== What to produce ==
Each line of the data has to be transcribed exactly.

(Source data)
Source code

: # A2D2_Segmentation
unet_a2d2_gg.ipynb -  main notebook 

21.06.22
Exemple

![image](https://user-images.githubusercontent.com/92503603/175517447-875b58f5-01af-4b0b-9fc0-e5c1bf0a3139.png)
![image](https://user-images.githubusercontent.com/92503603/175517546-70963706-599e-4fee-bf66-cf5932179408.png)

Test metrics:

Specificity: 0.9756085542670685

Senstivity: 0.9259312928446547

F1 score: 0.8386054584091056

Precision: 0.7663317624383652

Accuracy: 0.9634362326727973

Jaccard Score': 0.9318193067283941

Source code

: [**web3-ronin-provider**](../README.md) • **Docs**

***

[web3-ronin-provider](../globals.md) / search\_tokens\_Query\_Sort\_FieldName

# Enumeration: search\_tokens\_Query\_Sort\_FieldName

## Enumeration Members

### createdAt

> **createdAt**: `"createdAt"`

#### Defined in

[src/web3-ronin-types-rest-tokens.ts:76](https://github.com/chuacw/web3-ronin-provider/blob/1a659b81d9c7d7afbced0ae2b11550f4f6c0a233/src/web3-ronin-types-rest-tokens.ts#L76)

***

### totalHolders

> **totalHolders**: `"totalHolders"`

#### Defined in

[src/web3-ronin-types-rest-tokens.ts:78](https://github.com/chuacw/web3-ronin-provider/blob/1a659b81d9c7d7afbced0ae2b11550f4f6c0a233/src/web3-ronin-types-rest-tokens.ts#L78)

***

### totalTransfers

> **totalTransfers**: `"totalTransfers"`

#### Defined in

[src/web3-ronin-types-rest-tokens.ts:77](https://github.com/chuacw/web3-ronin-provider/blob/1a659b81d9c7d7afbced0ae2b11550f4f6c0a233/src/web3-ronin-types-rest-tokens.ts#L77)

== Output of the task ==
Source code

: # A2D2_Segmentation
unet_a2d2_gg.ipynb -  main notebook 

21.06.22
Exemple

![image](https://user-images.githubusercontent.com/92503603/175517447-875b58f5-01af-4b0b-9fc0-e5c1bf0a3139.png)
![image](https://user-images.githubusercontent.com/92503603/175517546-70963706-599e-4fee-bf66-cf5932179408.png)

Test metrics:

Specificity: 0.9756085542670685

Senstivity: 0.9259312928446547

F1 score: 0.8386054584091056

Precision: 0.7663317624383652

Accuracy: 0.9634362326727973

Jaccard Score': 0.9318193067283941

Source code

: [**web3-ronin-provider**](../README.md) • **Docs**

***

[web3-ronin-provider](../globals.md) / search\_tokens\_Query\_Sort\_FieldName

# Enumeration: search\_tokens\_Query\_Sort\_FieldName

## Enumeration Members

### createdAt

> **createdAt**: `"createdAt"`

#### Defined in

[src/web3-ronin-types-rest-tokens.ts:76](https://github.com/chuacw/web3-ronin-provider/blob/1a659b81d9c7d7afbced0ae2b11550f4f6c0a233/src/web3-ronin-types-rest-tokens.ts#L76)

***

### totalHolders

> **totalHolders**: `"totalHolders"`

#### Defined in

[src/web3-ronin-types-rest-tokens.ts:78](https://github.com/chuacw/web3-ronin-provider/blob/1a659b81d9c7d7afbced0ae2b11550f4f6c0a233/src/web3-ronin-types-rest-tokens.ts#L78)

***

### totalTransfers

> **totalTransfers**: `"totalTransfers"`

#### Defined in

[src/web3-ronin-types-rest-tokens.ts:77](https://github.com/chuacw/web3-ronin-provider/blob/1a659b81d9c7d7afbced0ae2b11550f4f6c0a233/src/web3-ronin-types-rest-tokens.ts#L77)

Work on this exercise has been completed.